> **Exercise directions**: Among the entries below, find the lines with "this" and copy them.

[Saved data entries]
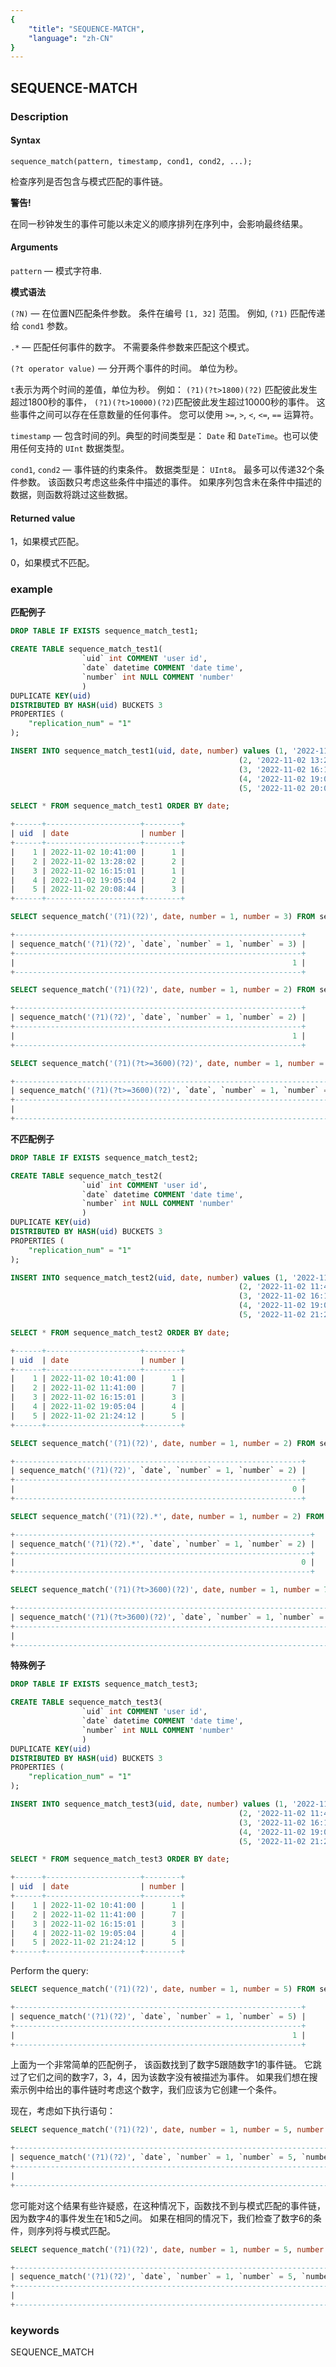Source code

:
 ```yaml
---
{
    "title": "SEQUENCE-MATCH",
    "language": "zh-CN"
}
---
```


<!-- 
Licensed to the Apache Software Foundation (ASF) under one
or more contributor license agreements.  See the NOTICE file
distributed with this work for additional information
regarding copyright ownership.  The ASF licenses this file
to you under the Apache License, Version 2.0 (the
"License"); you may not use this file except in compliance
with the License.  You may obtain a copy of the License at
  http://www.apache.org/licenses/LICENSE-2.0
Unless required by applicable law or agreed to in writing,
software distributed under the License is distributed on an
"AS IS" BASIS, WITHOUT WARRANTIES OR CONDITIONS OF ANY
KIND, either express or implied.  See the License for the
specific language governing permissions and limitations
under the License.
-->

## SEQUENCE-MATCH
### Description
#### Syntax

`sequence_match(pattern, timestamp, cond1, cond2, ...);`

检查序列是否包含与模式匹配的事件链。

**警告!** 

在同一秒钟发生的事件可能以未定义的顺序排列在序列中，会影响最终结果。

#### Arguments

`pattern` — 模式字符串.

**模式语法**

`(?N)` — 在位置N匹配条件参数。 条件在编号 `[1, 32]` 范围。 例如, `(?1)` 匹配传递给 `cond1` 参数。

`.*` — 匹配任何事件的数字。 不需要条件参数来匹配这个模式。

`(?t operator value)` — 分开两个事件的时间。 单位为秒。

`t`表示为两个时间的差值，单位为秒。 例如： `(?1)(?t>1800)(?2)` 匹配彼此发生超过1800秒的事件， `(?1)(?t>10000)(?2)`匹配彼此发生超过10000秒的事件。 这些事件之间可以存在任意数量的任何事件。 您可以使用 `>=`, `>`, `<`, `<=`, `==` 运算符。

`timestamp` —  包含时间的列。典型的时间类型是： `Date` 和 `DateTime`。也可以使用任何支持的 `UInt` 数据类型。

`cond1`, `cond2` — 事件链的约束条件。 数据类型是： `UInt8`。 最多可以传递32个条件参数。 该函数只考虑这些条件中描述的事件。 如果序列包含未在条件中描述的数据，则函数将跳过这些数据。

#### Returned value

1，如果模式匹配。

0，如果模式不匹配。

### example

**匹配例子**

```sql
DROP TABLE IF EXISTS sequence_match_test1;

CREATE TABLE sequence_match_test1(
                `uid` int COMMENT 'user id',
                `date` datetime COMMENT 'date time', 
                `number` int NULL COMMENT 'number' 
                )
DUPLICATE KEY(uid) 
DISTRIBUTED BY HASH(uid) BUCKETS 3 
PROPERTIES ( 
    "replication_num" = "1"
); 

INSERT INTO sequence_match_test1(uid, date, number) values (1, '2022-11-02 10:41:00', 1),
                                                   (2, '2022-11-02 13:28:02', 2),
                                                   (3, '2022-11-02 16:15:01', 1),
                                                   (4, '2022-11-02 19:05:04', 2),
                                                   (5, '2022-11-02 20:08:44', 3); 

SELECT * FROM sequence_match_test1 ORDER BY date;

+------+---------------------+--------+
| uid  | date                | number |
+------+---------------------+--------+
|    1 | 2022-11-02 10:41:00 |      1 |
|    2 | 2022-11-02 13:28:02 |      2 |
|    3 | 2022-11-02 16:15:01 |      1 |
|    4 | 2022-11-02 19:05:04 |      2 |
|    5 | 2022-11-02 20:08:44 |      3 |
+------+---------------------+--------+

SELECT sequence_match('(?1)(?2)', date, number = 1, number = 3) FROM sequence_match_test1;

+----------------------------------------------------------------+
| sequence_match('(?1)(?2)', `date`, `number` = 1, `number` = 3) |
+----------------------------------------------------------------+
|                                                              1 |
+----------------------------------------------------------------+

SELECT sequence_match('(?1)(?2)', date, number = 1, number = 2) FROM sequence_match_test1;

+----------------------------------------------------------------+
| sequence_match('(?1)(?2)', `date`, `number` = 1, `number` = 2) |
+----------------------------------------------------------------+
|                                                              1 |
+----------------------------------------------------------------+

SELECT sequence_match('(?1)(?t>=3600)(?2)', date, number = 1, number = 2) FROM sequence_match_test1;

+---------------------------------------------------------------------------+
| sequence_match('(?1)(?t>=3600)(?2)', `date`, `number` = 1, `number` = 2) |
+---------------------------------------------------------------------------+
|                                                                         1 |
+---------------------------------------------------------------------------+
```

**不匹配例子**

```sql
DROP TABLE IF EXISTS sequence_match_test2;

CREATE TABLE sequence_match_test2(
                `uid` int COMMENT 'user id',
                `date` datetime COMMENT 'date time', 
                `number` int NULL COMMENT 'number' 
                )
DUPLICATE KEY(uid) 
DISTRIBUTED BY HASH(uid) BUCKETS 3 
PROPERTIES ( 
    "replication_num" = "1"
); 

INSERT INTO sequence_match_test2(uid, date, number) values (1, '2022-11-02 10:41:00', 1),
                                                   (2, '2022-11-02 11:41:00', 7),
                                                   (3, '2022-11-02 16:15:01', 3),
                                                   (4, '2022-11-02 19:05:04', 4),
                                                   (5, '2022-11-02 21:24:12', 5);

SELECT * FROM sequence_match_test2 ORDER BY date;

+------+---------------------+--------+
| uid  | date                | number |
+------+---------------------+--------+
|    1 | 2022-11-02 10:41:00 |      1 |
|    2 | 2022-11-02 11:41:00 |      7 |
|    3 | 2022-11-02 16:15:01 |      3 |
|    4 | 2022-11-02 19:05:04 |      4 |
|    5 | 2022-11-02 21:24:12 |      5 |
+------+---------------------+--------+

SELECT sequence_match('(?1)(?2)', date, number = 1, number = 2) FROM sequence_match_test2;

+----------------------------------------------------------------+
| sequence_match('(?1)(?2)', `date`, `number` = 1, `number` = 2) |
+----------------------------------------------------------------+
|                                                              0 |
+----------------------------------------------------------------+

SELECT sequence_match('(?1)(?2).*', date, number = 1, number = 2) FROM sequence_match_test2;

+------------------------------------------------------------------+
| sequence_match('(?1)(?2).*', `date`, `number` = 1, `number` = 2) |
+------------------------------------------------------------------+
|                                                                0 |
+------------------------------------------------------------------+

SELECT sequence_match('(?1)(?t>3600)(?2)', date, number = 1, number = 7) FROM sequence_match_test2;

+--------------------------------------------------------------------------+
| sequence_match('(?1)(?t>3600)(?2)', `date`, `number` = 1, `number` = 7) |
+--------------------------------------------------------------------------+
|                                                                        0 |
+--------------------------------------------------------------------------+
```

**特殊例子**

```sql
DROP TABLE IF EXISTS sequence_match_test3;

CREATE TABLE sequence_match_test3(
                `uid` int COMMENT 'user id',
                `date` datetime COMMENT 'date time', 
                `number` int NULL COMMENT 'number' 
                )
DUPLICATE KEY(uid) 
DISTRIBUTED BY HASH(uid) BUCKETS 3 
PROPERTIES ( 
    "replication_num" = "1"
); 

INSERT INTO sequence_match_test3(uid, date, number) values (1, '2022-11-02 10:41:00', 1),
                                                   (2, '2022-11-02 11:41:00', 7),
                                                   (3, '2022-11-02 16:15:01', 3),
                                                   (4, '2022-11-02 19:05:04', 4),
                                                   (5, '2022-11-02 21:24:12', 5);

SELECT * FROM sequence_match_test3 ORDER BY date;

+------+---------------------+--------+
| uid  | date                | number |
+------+---------------------+--------+
|    1 | 2022-11-02 10:41:00 |      1 |
|    2 | 2022-11-02 11:41:00 |      7 |
|    3 | 2022-11-02 16:15:01 |      3 |
|    4 | 2022-11-02 19:05:04 |      4 |
|    5 | 2022-11-02 21:24:12 |      5 |
+------+---------------------+--------+
```

Perform the query:

```sql
SELECT sequence_match('(?1)(?2)', date, number = 1, number = 5) FROM sequence_match_test3;

+----------------------------------------------------------------+
| sequence_match('(?1)(?2)', `date`, `number` = 1, `number` = 5) |
+----------------------------------------------------------------+
|                                                              1 |
+----------------------------------------------------------------+
```

上面为一个非常简单的匹配例子， 该函数找到了数字5跟随数字1的事件链。 它跳过了它们之间的数字7，3，4，因为该数字没有被描述为事件。 如果我们想在搜索示例中给出的事件链时考虑这个数字，我们应该为它创建一个条件。

现在，考虑如下执行语句：

```sql
SELECT sequence_match('(?1)(?2)', date, number = 1, number = 5, number = 4) FROM sequence_match_test3;

+------------------------------------------------------------------------------+
| sequence_match('(?1)(?2)', `date`, `number` = 1, `number` = 5, `number` = 4) |
+------------------------------------------------------------------------------+
|                                                                            0 |
+------------------------------------------------------------------------------+
```

您可能对这个结果有些许疑惑，在这种情况下，函数找不到与模式匹配的事件链，因为数字4的事件发生在1和5之间。 如果在相同的情况下，我们检查了数字6的条件，则序列将与模式匹配。

```sql
SELECT sequence_match('(?1)(?2)', date, number = 1, number = 5, number = 6) FROM sequence_match_test3;

+------------------------------------------------------------------------------+
| sequence_match('(?1)(?2)', `date`, `number` = 1, `number` = 5, `number` = 6) |
+------------------------------------------------------------------------------+
|                                                                            1 |
+------------------------------------------------------------------------------+
```

### keywords

SEQUENCE_MATCH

> **Solved problem**:
distributed with this work for additional information
regarding copyright ownership.  The ASF licenses this file
"License"); you may not use this file except in compliance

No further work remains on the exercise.